“America’s years in Vietnam were full of shame, but the last days of the war saw a remarkable effort at redemption. Breaking rules set by their higher-ups, ordinary Americans—servicemen, diplomats, spies, private citizens—moved heaven and earth to get their Vietnamese friends and allies to safety. Thurston Clarke’s Honorable Exit brings this little-known story to light with the speed and power of a riveting thriller. It challenges us to remember a time when Americans refused to abandon desperate people in a far-off country. It’s a kind of Schindler’s List for America’s lost war.”
—George Packer (Togo 1982-83), author of The Assassins’ Gate: America in Iraq and
The Unwinding: An Inner History of the New America
In 1973 U.S. participation in the Vietnam War ended in a cease-fire and a withdrawal that included promises by President Nixon to assist the South in the event of invasion by the North. But in early 1975, when North Vietnamese forces began a full-scale assault, Congress refused to send arms or aid. By early April that year, the South was on the brink of a defeat that threatened execution or years in a concentration camp for the untold number of South Vietnamese who had supported the government in Saigon or worked with Americans.

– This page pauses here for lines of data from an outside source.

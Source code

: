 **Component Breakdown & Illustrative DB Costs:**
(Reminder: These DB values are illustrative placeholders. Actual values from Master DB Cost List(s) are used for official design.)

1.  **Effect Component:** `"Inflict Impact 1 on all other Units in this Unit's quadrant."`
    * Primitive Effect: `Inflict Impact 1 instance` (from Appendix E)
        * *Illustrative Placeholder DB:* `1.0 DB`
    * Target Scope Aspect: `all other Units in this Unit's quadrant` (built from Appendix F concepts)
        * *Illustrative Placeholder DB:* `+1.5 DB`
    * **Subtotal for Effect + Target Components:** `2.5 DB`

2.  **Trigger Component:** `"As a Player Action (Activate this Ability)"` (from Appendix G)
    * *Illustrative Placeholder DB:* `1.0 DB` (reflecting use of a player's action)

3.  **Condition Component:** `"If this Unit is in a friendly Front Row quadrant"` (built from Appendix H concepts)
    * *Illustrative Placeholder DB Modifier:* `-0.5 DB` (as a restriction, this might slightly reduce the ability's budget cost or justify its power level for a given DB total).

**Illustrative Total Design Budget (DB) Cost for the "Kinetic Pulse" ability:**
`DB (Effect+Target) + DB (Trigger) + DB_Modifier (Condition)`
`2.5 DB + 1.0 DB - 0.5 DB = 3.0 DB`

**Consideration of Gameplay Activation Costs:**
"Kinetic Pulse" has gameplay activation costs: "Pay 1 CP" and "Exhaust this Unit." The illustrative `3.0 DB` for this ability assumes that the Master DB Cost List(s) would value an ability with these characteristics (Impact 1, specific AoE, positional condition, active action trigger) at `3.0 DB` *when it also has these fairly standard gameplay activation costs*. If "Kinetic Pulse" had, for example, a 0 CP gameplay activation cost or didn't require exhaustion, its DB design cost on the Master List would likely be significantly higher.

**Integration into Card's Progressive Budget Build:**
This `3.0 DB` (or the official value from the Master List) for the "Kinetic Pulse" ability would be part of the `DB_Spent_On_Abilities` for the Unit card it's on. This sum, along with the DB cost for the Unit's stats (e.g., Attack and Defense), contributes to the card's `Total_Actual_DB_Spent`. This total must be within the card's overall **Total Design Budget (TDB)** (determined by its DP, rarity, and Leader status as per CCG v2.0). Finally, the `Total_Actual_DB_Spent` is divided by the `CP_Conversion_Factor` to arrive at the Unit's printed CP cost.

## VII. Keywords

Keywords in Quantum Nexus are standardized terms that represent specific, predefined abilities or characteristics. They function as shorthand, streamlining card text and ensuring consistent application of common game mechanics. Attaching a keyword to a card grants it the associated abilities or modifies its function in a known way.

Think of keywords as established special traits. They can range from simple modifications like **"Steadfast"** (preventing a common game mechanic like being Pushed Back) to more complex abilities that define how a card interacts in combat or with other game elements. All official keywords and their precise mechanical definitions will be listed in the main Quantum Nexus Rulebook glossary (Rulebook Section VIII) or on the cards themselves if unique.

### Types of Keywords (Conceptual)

Thurston Clarke begins Honorable Exit by describing the iconic photograph of the Fall of Saigon: desperate Vietnamese scrambling to board a helicopter evacuating the last American personnel from Vietnam. It is an image of U.S. failure and shame. Or is it? By unpacking the surprising story of heroism that the photograph actually tells, Clarke launches into a narrative that is both a thrilling race against time and an important corrective to the historical record. For what is less known is that during those final days, scores of Americans–diplomats, businessmen, soldiers, missionaries, contractors, and spies–risked their lives to assist their current and former translators, drivers, colleagues, neighbors, friends, and even perfect strangers in escape. By the time the last U.S. helicopter left Vietnam on April 30, 1975, these righteous Americans had helped to spirit 130,000 South Vietnamese to U.S. bases in Guam and the Philippines. From there, the evacuees were resettled in the U.S. and became American citizens, the leading edge of one of America’s most successful immigrant groups.
Into this tale of heroism on the ground Clarke weaves the political machinations of Henry Kissinger advising President Ford in the White House while reinforcing the delusions of the U.S. Ambassador in Saigon, who, at the last minute, refused to depart.
Groundbreaking, page-turning, and authoritative, Honorable Exit is a deeply moving history of Americans at a little-known finest hour.